| | The Writing of SWEET RETURN
Available December 4, 2007
“Sweet Return” got off to a rocky start. All of us readers and writers of romance novels know that in romance, a book must have an HEA ending and the story must focus on the relationship between a man and a woman. But in the beginning, neither I nor my editor had a firm vision of a new story. I was forced to return to the drawing board and recall my original process, which is to have characters doing something unique and different from what is usually seen. Since most of my books are character-driven rather than plot-driven, sometimes this is challenging, especially since I like to write stories set in rural locales or small towns.
The idea of having a heroine as an egg farmer was sort of floating around in my head because of the current trend toward organic eating and I had watched some features on TV about free-range chickens. Being a daughter of farmers and ranchers, I know a little about chickens. As a child, every day of my life for many years, I accompanied my grandmother to the chicken house where she would select 2 pullets, wring their necks. Then we would clean them and cook them for dinner. In the late afternoons, we would go to a different chicken house and gather eggs. Then, when I flew to Atlanta for last year’s RWA conference, my seatmate on the plane happened to be a woman who had 9 chickens living in her backyard in a sub-division in Arlington, Texas. (I’m sure you can imagine how much her neighbors love her.) For the whole hour-plus it took to get from Dallas to Atlanta, she and I discussed chickens and eggs. And the idea for SWEET RETURN was hatched.

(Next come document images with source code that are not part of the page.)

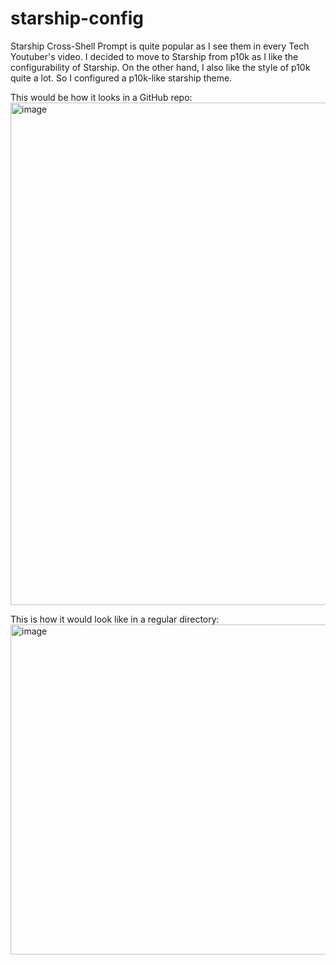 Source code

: # starship-config

Starship Cross-Shell Prompt is quite popular as I see them in every Tech Youtuber's video. I decided to move to Starship from p10k as I like the configurability of Starship. On the other hand, I also like the style of p10k quite a lot. So I configured a p10k-like starship theme.

This would be how it looks in a GitHub repo:  
<img width="804" alt="image" src="https://github.com/qstommyshu/starship-config/assets/56746466/35353e83-50d3-4ecf-a021-4da8ebeecc84">

This is how it would look like in a regular directory:  
<img width="528" alt="image" src="https://github.com/qstommyshu/starship-config/assets/56746466/da943ccf-3661-4982-af5b-a217acd92e2b">
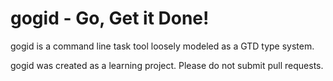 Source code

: # gogid - Go, Get it Done!

gogid is a command line task tool loosely modeled as a GTD type system.

gogid was created as a learning project. Please do not submit pull requests.
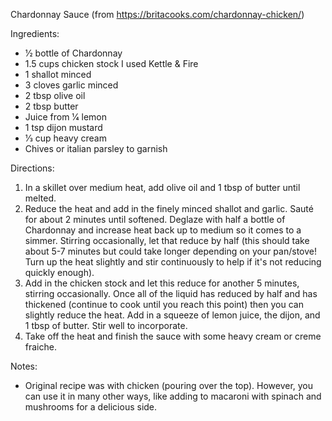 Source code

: Chardonnay Sauce (from https://britacooks.com/chardonnay-chicken/)

Ingredients:
- 1⁄2 bottle of Chardonnay
- 1.5 cups chicken stock I used Kettle & Fire
- 1 shallot minced
- 3 cloves garlic minced
- 2 tbsp olive oil
- 2 tbsp butter
- Juice from 1⁄4 lemon
- 1 tsp dijon mustard
- 1⁄3 cup heavy cream
- Chives or italian parsley to garnish

Directions:
1. In a skillet over medium heat, add olive oil and 1 tbsp of butter until melted. 
2. Reduce the heat and add in the finely minced shallot and garlic. Sauté for about 2 minutes until softened. Deglaze with half a bottle of Chardonnay and increase heat back up to medium so it comes to a simmer. Stirring occasionally, let that reduce by half (this should take about 5-7 minutes but could take longer depending on your pan/stove! Turn up the heat slightly and stir continuously to help if it's not reducing quickly enough).
3. Add in the chicken stock and let this reduce for another 5 minutes, stirring occasionally. Once all of the liquid has reduced by half and has thickened (continue to cook until you reach this point) then you can slightly reduce the heat. Add in a squeeze of lemon juice, the dijon, and 1 tbsp of butter. Stir well to incorporate.
4. Take off the heat and finish the sauce with some heavy cream or creme fraiche. 

Notes:
- Original recipe was with chicken (pouring over the top). However, you can use it in many other ways, like adding to macaroni with spinach and mushrooms for a delicious side. 
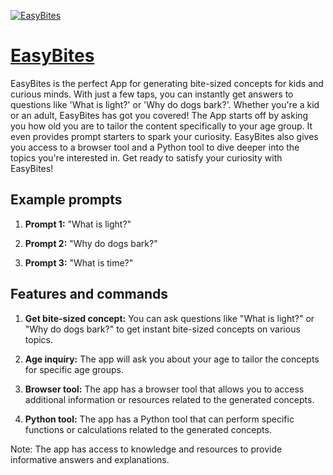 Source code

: [![EasyBites](null)](https://chat.openai.com/g/g-dnXAjH73v-easybites)

# [EasyBites](https://chat.openai.com/g/g-dnXAjH73v-easybites)

EasyBites is the perfect App for generating bite-sized concepts for kids and curious minds. With just a few taps, you can instantly get answers to questions like 'What is light?' or 'Why do dogs bark?'. Whether you're a kid or an adult, EasyBites has got you covered! The App starts off by asking you how old you are to tailor the content specifically to your age group. It even provides prompt starters to spark your curiosity. EasyBites also gives you access to a browser tool and a Python tool to dive deeper into the topics you're interested in. Get ready to satisfy your curiosity with EasyBites!

## Example prompts

1. **Prompt 1:** "What is light?"

2. **Prompt 2:** "Why do dogs bark?"

3. **Prompt 3:** "What is time?"

## Features and commands

1. **Get bite-sized concept:** You can ask questions like "What is light?" or "Why do dogs bark?" to get instant bite-sized concepts on various topics.

2. **Age inquiry:** The app will ask you about your age to tailor the concepts for specific age groups.

3. **Browser tool:** The app has a browser tool that allows you to access additional information or resources related to the generated concepts.

4. **Python tool:** The app has a Python tool that can perform specific functions or calculations related to the generated concepts.

Note: The app has access to knowledge and resources to provide informative answers and explanations. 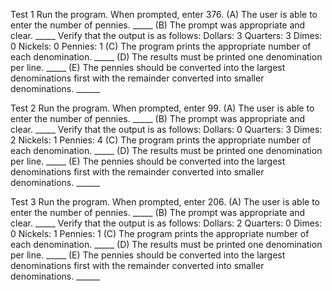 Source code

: Test 1
Run the program.
When prompted, enter 376.
(A) The user is able to enter the number of pennies.   _____
(B) The prompt was appropriate and clear.   _____
Verify that the output is as follows:
Dollars:  3
Quarters: 3
Dimes:    0
Nickels:  0
Pennies:  1
(C) The program prints the appropriate number of each denomination. _____
(D) The results must be printed one denomination per line. _____
(E) The pennies should be converted into the largest denominations first with 
    the remainder converted into smaller denominations. ______

Test 2
Run the program.
When prompted, enter 99.
(A) The user is able to enter the number of pennies.   _____
(B) The prompt was appropriate and clear.   _____
Verify that the output is as follows:
Dollars:  0
Quarters: 3
Dimes:    2
Nickels:  1
Pennies:  4
(C) The program prints the appropriate number of each denomination. _____
(D) The results must be printed one denomination per line. _____
(E) The pennies should be converted into the largest denominations first with 
    the remainder converted into smaller denominations. ______

Test 3
Run the program.
When prompted, enter 206.
(A) The user is able to enter the number of pennies.   _____
(B) The prompt was appropriate and clear.   _____
Verify that the output is as follows:
Dollars:  2
Quarters: 0
Dimes:    0
Nickels:  1
Pennies:  1
(C) The program prints the appropriate number of each denomination. _____
(D) The results must be printed one denomination per line. _____
(E) The pennies should be converted into the largest denominations first with 
    the remainder converted into smaller denominations. ______
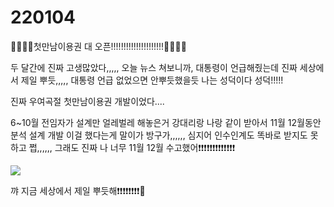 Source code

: # 220104

🎉🎉🎉🎉첫만남이용권 대 오픈!!!!!!!!!!!!!!!!!!!!!🎉🎉🎉🎉



두 달간에 진짜 고생많았다,,,,, 오늘 뉴스 쳐보니까, 대통령이 언급해줬는데 진짜 세상에서 제일 뿌듯,,,,, 대통령 언급 없었으면 안뿌듯했을듯  나는 성덕이다 성덕!!!!!



진짜 우여곡절 첫만남이용권 개발이었다....

6~10월 전임자가 설계만 얼레벌레 해놓은거 강대리랑 나랑 같이 받아서 11월 12월동안 분석 설계 개발 이걸 했다는게 말이가 방구가,,,,,, 심지어 인수인계도 똑바로 받지도 못하고 쩝,,,,,, 그래도 진짜 나 너무 11월 12월 수고했어❗❗❗❗❗❗❗❗❗❗❗❗❗



<img src="https://user-images.githubusercontent.com/24339310/148076954-4e8607d0-9ad0-4259-ba31-1d123a646cb5.png">

꺄 지금 세상에서 제일 뿌듯해❗❗❗❗❗❗❗❗🤗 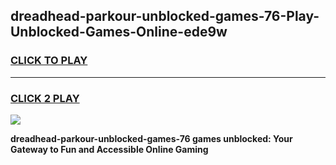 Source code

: 
## dreadhead-parkour-unblocked-games-76-Play-Unblocked-Games-Online-ede9w
<h3>
<a href="https://premium76.site?title=dreadhead-parkour-unblocked-games-76&ref=24A">CLICK TO PLAY</a></h3>
<hr>

<h3>
<a href="https://premium76.site?title=dreadhead-parkour-unblocked-games-76&ref=24A">CLICK 2 PLAY</a>
  
</h3>

<a href="https://premium76.site?title=dreadhead-parkour-unblocked-games-76&ref=24A"><img src="https://clearcache.store/games.png"></a>


**dreadhead-parkour-unblocked-games-76 games unblocked: Your Gateway to Fun and Accessible Online Gaming**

Now mind you, I don’t remember a lot about raising chickens. Mostly I recall my grandmother saying, “Don’t play in the chicken house. You’ll get mites.” So I had to do research. Of the many new things I learned about chickens, one thing I discovered is that the principal book on raising chickens for egg production was written in 1902 and is still the foremost compilation of information for that particular endeavor. I also learned that different breeds of chickens have different personalities. Who knew? When I was about 6, I had a pet rooster that flogged my 4-year-old cousin so badly he has scars on his back and shoulders to this day, but I had no idea that flogging incident had something to do with that particular rooster’s personality. I would like to add, that in spite of how it sounds, what with chicken slaughter and flogging roosters, I did not have a violent childhood.
Anyway, I hope you’ll have fun reading the book. It was fun to write.